Can a model dream a single phrase?

Key takeaways

The studio's smallest obsession: a 0.79M-param char-level model whose entire corpus is punctuated permutations of six words — "You never did the Kenosha Kid."
A learned model cannot be the bot (the bot is exact by construction). The blur is forced, and the blur is the whole artifact — the model orbits the phrase instead of enumerating it.
The released checkpoint is deliberately not the lowest-loss one. Dreaminess is a two-knob surface — training progress (a memorization phase transition) and sampling temperature — and the champion sits mid-transition.
First char-level model to run on the shared core engine directly, at zero engine cost — the whole dreaminess spectrum fits inside a two-minute training run.

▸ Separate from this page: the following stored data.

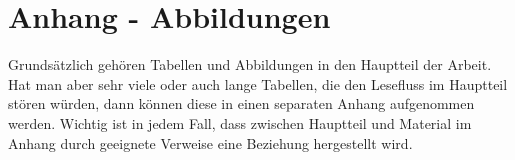 
\clearpage
\chapter{Anhang - Abbildungen}

Grundsätzlich gehören Tabellen und Abbildungen in den Hauptteil der Arbeit. Hat man aber sehr viele oder auch lange Tabellen, die den Lesefluss im Hauptteil stören würden, dann können diese in einen separaten Anhang aufgenommen werden. Wichtig ist in jedem Fall, dass zwischen Hauptteil und Material im Anhang durch geeignete Verweise eine Beziehung hergestellt wird.
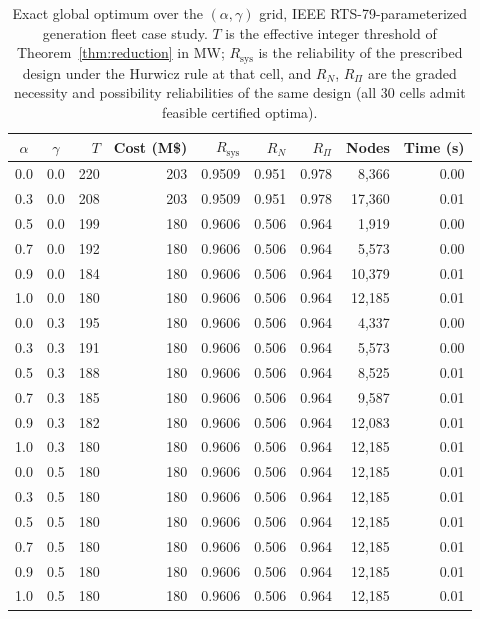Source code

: \begin{table}[!htbp]
\centering
\caption{Exact global optimum over the $(\alpha,\gamma)$ grid, IEEE RTS-79-parameterized generation fleet case study. $T$ is the effective integer threshold of Theorem~\ref{thm:reduction} in MW; $R_{\mathrm{sys}}$ is the reliability of the prescribed design under the Hurwicz rule at that cell, and $R_N$, $R_\Pi$ are the graded necessity and possibility reliabilities of the same design (all 30 cells admit feasible certified optima).}
\label{tab:power_rts_stats}
\small
\begin{tabular}{ccrrrrrrr}
\hline
$\alpha$ & $\gamma$ & $T$ & Cost (M\$) & $R_{\mathrm{sys}}$ & $R_N$ & $R_\Pi$ & Nodes & Time (s)\\
\hline
0.0 & 0.0 & 220 & 203 & 0.9509 & 0.951 & 0.978 & 8,366 & 0.00 \\
0.3 & 0.0 & 208 & 203 & 0.9509 & 0.951 & 0.978 & 17,360 & 0.01 \\
0.5 & 0.0 & 199 & 180 & 0.9606 & 0.506 & 0.964 & 1,919 & 0.00 \\
0.7 & 0.0 & 192 & 180 & 0.9606 & 0.506 & 0.964 & 5,573 & 0.00 \\
0.9 & 0.0 & 184 & 180 & 0.9606 & 0.506 & 0.964 & 10,379 & 0.01 \\
1.0 & 0.0 & 180 & 180 & 0.9606 & 0.506 & 0.964 & 12,185 & 0.01 \\
\hline
0.0 & 0.3 & 195 & 180 & 0.9606 & 0.506 & 0.964 & 4,337 & 0.00 \\
0.3 & 0.3 & 191 & 180 & 0.9606 & 0.506 & 0.964 & 5,573 & 0.00 \\
0.5 & 0.3 & 188 & 180 & 0.9606 & 0.506 & 0.964 & 8,525 & 0.01 \\
0.7 & 0.3 & 185 & 180 & 0.9606 & 0.506 & 0.964 & 9,587 & 0.01 \\
0.9 & 0.3 & 182 & 180 & 0.9606 & 0.506 & 0.964 & 12,083 & 0.01 \\
1.0 & 0.3 & 180 & 180 & 0.9606 & 0.506 & 0.964 & 12,185 & 0.01 \\
\hline
0.0 & 0.5 & 180 & 180 & 0.9606 & 0.506 & 0.964 & 12,185 & 0.01 \\
0.3 & 0.5 & 180 & 180 & 0.9606 & 0.506 & 0.964 & 12,185 & 0.01 \\
0.5 & 0.5 & 180 & 180 & 0.9606 & 0.506 & 0.964 & 12,185 & 0.01 \\
0.7 & 0.5 & 180 & 180 & 0.9606 & 0.506 & 0.964 & 12,185 & 0.01 \\
0.9 & 0.5 & 180 & 180 & 0.9606 & 0.506 & 0.964 & 12,185 & 0.01 \\
1.0 & 0.5 & 180 & 180 & 0.9606 & 0.506 & 0.964 & 12,185 & 0.01 \\

\end{tabular}
\end{table}
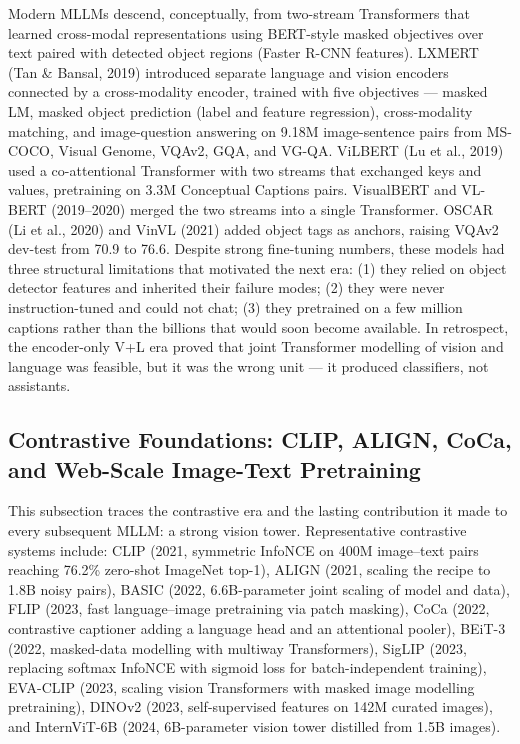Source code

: Modern MLLMs descend, conceptually, from two-stream Transformers that learned cross-modal representations using BERT-style masked objectives over text paired with detected object regions (Faster R-CNN features). LXMERT (Tan \& Bansal, 2019) introduced separate language and vision encoders connected by a cross-modality encoder, trained with five objectives --- masked LM, masked object prediction (label and feature regression), cross-modality matching, and image-question answering on 9.18M image-sentence pairs from MS-COCO, Visual Genome, VQAv2, GQA, and VG-QA. ViLBERT (Lu et al., 2019) used a co-attentional Transformer with two streams that exchanged keys and values, pretraining on 3.3M Conceptual Captions pairs. VisualBERT and VL-BERT (2019--2020) merged the two streams into a single Transformer. OSCAR (Li et al., 2020) and VinVL (2021) added object tags as anchors, raising VQAv2 dev-test from 70.9 to 76.6. Despite strong fine-tuning numbers, these models had three structural limitations that motivated the next era: (1) they relied on object detector features and inherited their failure modes; (2) they were never instruction-tuned and could not chat; (3) they pretrained on a few million captions rather than the billions that would soon become available. In retrospect, the encoder-only V+L era proved that joint Transformer modelling of vision and language was feasible, but it was the wrong unit --- it produced classifiers, not assistants.

\subsection{Contrastive Foundations: CLIP, ALIGN, CoCa, and Web-Scale Image-Text Pretraining}\label{contrastive-foundations-clip-align-coca-and-web-scale-image-text-pretraining}

This subsection traces the contrastive era and the lasting contribution it made to every subsequent MLLM: a strong vision tower. Representative contrastive systems include: CLIP (2021, symmetric InfoNCE on 400M image--text pairs reaching 76.2\% zero-shot ImageNet top-1), ALIGN (2021, scaling the recipe to 1.8B noisy pairs), BASIC (2022, 6.6B-parameter joint scaling of model and data), FLIP (2023, fast language--image pretraining via patch masking), CoCa (2022, contrastive captioner adding a language head and an attentional pooler), BEiT-3 (2022, masked-data modelling with multiway Transformers), SigLIP (2023, replacing softmax InfoNCE with sigmoid loss for batch-independent training), EVA-CLIP (2023, scaling vision Transformers with masked image modelling pretraining), DINOv2 (2023, self-supervised features on 142M curated images), and InternViT-6B (2024, 6B-parameter vision tower distilled from 1.5B images).

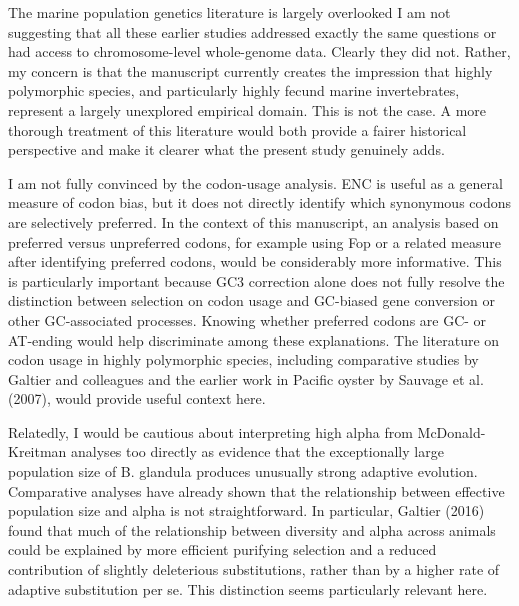 \begin{point}{The marine population genetics literature is largely overlooked}
I am not suggesting that all these earlier studies addressed exactly the
same questions or had access to chromosome-level whole-genome data.
Clearly they did not. Rather, my concern is that the manuscript currently
creates the impression that highly polymorphic species, and particularly
highly fecund marine invertebrates, represent a largely unexplored
empirical domain. This is not the case. A more thorough treatment of this
literature would both provide a fairer historical perspective and make it
clearer what the present study genuinely adds.
\end{point}




\begin{point}{} %
I am not fully convinced by the codon-usage analysis. ENC is useful as a
general measure of codon bias, but it does not directly identify which
synonymous codons are selectively preferred. In the context of this
manuscript, an analysis based on preferred versus unpreferred codons, for
example using Fop or a related measure after identifying preferred
codons, would be considerably more informative. This is particularly
important because GC3 correction alone does not fully resolve the
distinction between selection on codon usage and GC-biased gene
conversion or other GC-associated processes. Knowing whether preferred
codons are GC- or AT-ending would help discriminate among these
explanations. The literature on codon usage in highly polymorphic
species, including comparative studies by Galtier and colleagues and the
earlier work in Pacific oyster by Sauvage et al. (2007), would provide
useful context here.
\end{point}


\begin{point}{} %
Relatedly, I would be cautious about interpreting high alpha from
McDonald-Kreitman analyses too directly as evidence that the
exceptionally large population size of B. glandula produces unusually
strong adaptive evolution. Comparative analyses have already shown that
the relationship between effective population size and alpha is not
straightforward. In particular, Galtier (2016) found that much of the
relationship between diversity and alpha across animals could be
explained by more efficient purifying selection and a reduced
contribution of slightly deleterious substitutions, rather than by a
higher rate of adaptive substitution per se. This distinction seems
particularly relevant here.
\end{point}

A third LLM-assisted research experiment, run end-to-end by Claude Opus 4.8. Companion to Experiment 02: if gatsby is a model obsessed with a topic, kenosha-kid is a model obsessed with a string — the limit case, where the corpus shrinks to one phrase and there is nothing left to learn but how to say it.

0. Abstract

In Thomas Pynchon's Gravity's Rainbow (Part 1, Ch. 10), Tyrone Slothrop, dosed with sodium amytal, fixates on a six-word telegram — "You never did the Kenosha Kid" — and the text reconstrues it nine times: same words, meaning manufactured entirely by punctuation, capitalization, and frame. In 2013 Darius Kazemi turned the riff into a Twitter bot, @YouNeverDidThe, that has posted ~17,000 reorderings of those six words, itertools.permutations over the timeline.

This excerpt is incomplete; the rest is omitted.